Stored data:
___

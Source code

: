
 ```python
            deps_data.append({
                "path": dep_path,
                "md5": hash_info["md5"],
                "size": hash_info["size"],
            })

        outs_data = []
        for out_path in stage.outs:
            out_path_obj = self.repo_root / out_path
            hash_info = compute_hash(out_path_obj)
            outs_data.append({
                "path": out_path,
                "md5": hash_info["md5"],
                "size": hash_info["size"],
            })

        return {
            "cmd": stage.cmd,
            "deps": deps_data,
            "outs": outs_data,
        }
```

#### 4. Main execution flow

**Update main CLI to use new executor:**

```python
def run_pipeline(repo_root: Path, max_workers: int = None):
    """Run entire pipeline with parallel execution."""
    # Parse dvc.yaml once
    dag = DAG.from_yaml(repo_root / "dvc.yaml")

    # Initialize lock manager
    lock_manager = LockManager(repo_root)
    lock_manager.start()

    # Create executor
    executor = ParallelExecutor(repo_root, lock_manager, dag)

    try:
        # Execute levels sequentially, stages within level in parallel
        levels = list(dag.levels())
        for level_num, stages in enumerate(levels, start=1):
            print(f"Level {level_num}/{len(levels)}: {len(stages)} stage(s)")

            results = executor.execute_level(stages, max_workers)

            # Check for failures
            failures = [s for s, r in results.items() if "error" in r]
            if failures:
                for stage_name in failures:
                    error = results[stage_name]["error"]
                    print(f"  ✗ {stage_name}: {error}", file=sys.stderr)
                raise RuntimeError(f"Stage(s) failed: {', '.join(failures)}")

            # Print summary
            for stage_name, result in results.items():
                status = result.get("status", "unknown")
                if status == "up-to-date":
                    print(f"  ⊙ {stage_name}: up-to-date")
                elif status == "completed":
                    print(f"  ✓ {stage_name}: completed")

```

___

Task objective: Select the lines from the entries that include the word "completed".

Answer space:
                elif status == "completed":
                    print(f"  ✓ {stage_name}: completed")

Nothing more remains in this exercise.